Daardoor is Achenteh momenteel een van de mentors in de overwegend jonge selectie van FC Eindhoven. De geboren Eindhovenaar is samen met doelman Ruud Swinkels (32) de enige speler in het keurkorps van trainer David Nascimento boven de dertig. Voor FC Eindhoven is het een enigszins wisselvallig seizoen, met de veertiende plaats in de Keuken Kampioen Divisie. De formatie van Nascimento begon deze jaargang met vijf nederlagen op rij. “De ene week win je met 8-1 van FC Dordrecht, de andere week verlies je bij Helmond Sport”, antwoordt Achenteh bevestigend op de vraag of wisselvalligheid dit seizoen het grootste probleem was voor FC Eindhoven. “Die mag je gewoon niet verliezen, niet alleen omdat je anders had meegedaan om een plaats in de play-offs. Maar ook voor de supporters, dit was de wedstrijd van het jaar voor hen. Voor Helmond was het jaar al voorbij, ze staan onderaan, hebben veel tegengoals en eigenlijk is het een zooitje daar. Het gaat niet om tactiek, dit of dat. De wil om te winnen moet groter zijn, maar dat is niet gebeurd en op dat vlak zijn we afgetroefd. Voor iedereen is het frustrerend, ook voor de staf. Zij zien wat wij kunnen, maar het komt er niet uit. Dat is nog pijnlijker.”

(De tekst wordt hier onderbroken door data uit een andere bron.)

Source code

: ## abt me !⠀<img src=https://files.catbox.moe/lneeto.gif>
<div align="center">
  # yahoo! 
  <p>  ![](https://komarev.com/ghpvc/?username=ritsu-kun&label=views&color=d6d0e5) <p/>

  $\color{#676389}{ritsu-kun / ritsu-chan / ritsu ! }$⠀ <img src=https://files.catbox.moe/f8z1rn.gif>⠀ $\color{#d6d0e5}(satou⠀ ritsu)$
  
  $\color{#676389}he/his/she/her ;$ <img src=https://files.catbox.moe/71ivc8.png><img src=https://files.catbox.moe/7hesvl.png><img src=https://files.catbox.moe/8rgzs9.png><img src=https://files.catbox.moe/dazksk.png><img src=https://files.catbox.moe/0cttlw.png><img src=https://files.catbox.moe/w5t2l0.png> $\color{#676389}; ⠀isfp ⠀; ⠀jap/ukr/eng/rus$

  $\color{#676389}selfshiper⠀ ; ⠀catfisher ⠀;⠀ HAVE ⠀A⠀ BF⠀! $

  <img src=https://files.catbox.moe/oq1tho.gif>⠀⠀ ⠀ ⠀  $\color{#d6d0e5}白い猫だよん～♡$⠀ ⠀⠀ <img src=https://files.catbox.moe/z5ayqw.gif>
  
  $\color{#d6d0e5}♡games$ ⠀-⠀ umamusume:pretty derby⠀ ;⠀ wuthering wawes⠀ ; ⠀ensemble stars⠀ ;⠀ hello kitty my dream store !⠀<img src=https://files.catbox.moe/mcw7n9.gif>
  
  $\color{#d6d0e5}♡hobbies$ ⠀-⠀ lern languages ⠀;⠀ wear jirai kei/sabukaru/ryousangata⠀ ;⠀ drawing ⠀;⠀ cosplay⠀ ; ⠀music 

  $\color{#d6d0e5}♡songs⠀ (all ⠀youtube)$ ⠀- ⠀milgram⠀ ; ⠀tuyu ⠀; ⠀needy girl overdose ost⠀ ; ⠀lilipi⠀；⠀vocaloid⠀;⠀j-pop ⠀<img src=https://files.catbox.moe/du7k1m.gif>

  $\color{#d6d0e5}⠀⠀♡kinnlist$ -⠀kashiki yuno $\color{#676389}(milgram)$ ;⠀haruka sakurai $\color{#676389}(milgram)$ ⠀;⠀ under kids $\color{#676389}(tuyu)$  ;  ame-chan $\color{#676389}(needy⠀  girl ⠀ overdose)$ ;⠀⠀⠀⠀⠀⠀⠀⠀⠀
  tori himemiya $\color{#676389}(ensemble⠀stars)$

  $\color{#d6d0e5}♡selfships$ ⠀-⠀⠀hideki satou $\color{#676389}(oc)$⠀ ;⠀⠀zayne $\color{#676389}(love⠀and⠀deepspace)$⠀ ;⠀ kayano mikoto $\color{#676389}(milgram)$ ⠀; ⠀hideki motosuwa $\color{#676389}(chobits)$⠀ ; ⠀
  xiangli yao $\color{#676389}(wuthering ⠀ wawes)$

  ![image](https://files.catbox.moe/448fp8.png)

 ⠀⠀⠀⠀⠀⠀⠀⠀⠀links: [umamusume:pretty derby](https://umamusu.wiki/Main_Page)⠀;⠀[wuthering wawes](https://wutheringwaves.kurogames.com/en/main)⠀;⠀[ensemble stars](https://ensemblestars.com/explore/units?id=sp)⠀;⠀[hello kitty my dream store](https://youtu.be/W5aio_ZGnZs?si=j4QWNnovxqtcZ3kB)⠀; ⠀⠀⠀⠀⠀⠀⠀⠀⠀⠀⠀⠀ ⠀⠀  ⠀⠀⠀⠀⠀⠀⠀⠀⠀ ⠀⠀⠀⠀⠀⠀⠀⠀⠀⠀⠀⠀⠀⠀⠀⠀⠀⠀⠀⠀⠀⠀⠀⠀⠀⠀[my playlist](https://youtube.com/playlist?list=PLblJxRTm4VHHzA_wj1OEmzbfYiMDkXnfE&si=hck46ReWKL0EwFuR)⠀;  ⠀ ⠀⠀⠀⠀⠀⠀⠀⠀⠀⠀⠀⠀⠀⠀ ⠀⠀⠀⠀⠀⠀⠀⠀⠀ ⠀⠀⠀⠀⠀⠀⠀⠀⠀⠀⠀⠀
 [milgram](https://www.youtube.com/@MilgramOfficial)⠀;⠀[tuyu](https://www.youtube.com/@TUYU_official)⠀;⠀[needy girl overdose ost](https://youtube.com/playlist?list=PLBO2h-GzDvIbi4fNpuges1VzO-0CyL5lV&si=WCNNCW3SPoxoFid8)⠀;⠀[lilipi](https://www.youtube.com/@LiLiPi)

Kijk jij daar anders tegenaan dan andere spelers?
“Toen ik hier op jonge leeftijd speelde, wilde ik alle ballen hebben, acties maken, assists geven, de beslissende pass geven en alle penalty’s nemen. Maar hoe ouder je wordt, hoe meer je naar de details en het elftal gaat kijken. Dan ga je even met die een drankje doen, met een ander even praten en loop je sneller binnen bij de staf. Het verlengstuk van de trainer, dat ben ik wel een beetje.”
Ervaar je dat ook als een lastige rol?
“Soms wel, want je moet veel met de jongere spelers bezig zijn. Dat kan ook ten koste gaan van je spel, je bent met alles bezig: anderen neerzetten, de tegenstander en je eigen spel. Dat zijn drie dingen tegelijk, dat is soms teveel. Die jongens vragen veel dingen aan mij, over het vervolg van hun carrière bijvoorbeeld. Of als iemand niet speelt, vraagt hij of hij er iets aan moet doen, wat de oorzaak is.”
Achtenteh speelde dit seizoen negentien wedstrijden voor FC Eindhoven, een aantal dat relatief beperkt bleef doordat hij voorafgaand aan het seizoen zijn enkel brak. “Toen ik die blessure opliep, dacht ik: kut, en nu? Niet voor mezelf, voor de jongens. Vroeger zou ik altijd aan mezelf denken, maar nu had ik het gevoel dat ik het team in de steek liet. Terwijl je eigenlijk zoiets moet hebben van: vriend, ga jij lekker rustig aan doen. Je staat machteloos, omdat je ze totaal niet kan bereiken. Eigenlijk is dat hetzelfde zoals de trainer het ervaart. Hij kan ons buiten het veld benaderen, maar in het veld wordt het lastig. In de Eredivisie kan je soms niet eens je medespelers niet bereiken, als je in De Kuip staat bijvoorbeeld. Dan kan je schreeuwen wat je wil en hoog of laag springen, maar dat lukt niet.” Achtenteh is momenteel in het bezit van een aflopende verbintenis en gaat binnenkort met FC Eindhoven om de tafel om over zijn nabije toekomst te praten. “Als er een aanbieding komt, dan neem ik dat in beraad en wellicht ga ik in de toekomst wat anders doen hier. Ik ga sowieso een trainerscursus doen en ik kan assistent worden van een jeugdteam, alleen moet ik nog even afwachten hoe mijn toekomst eruit ziet. Ik ben in ieder geval nog te jong om te stoppen, ik houd nog teveel van het voetbal.”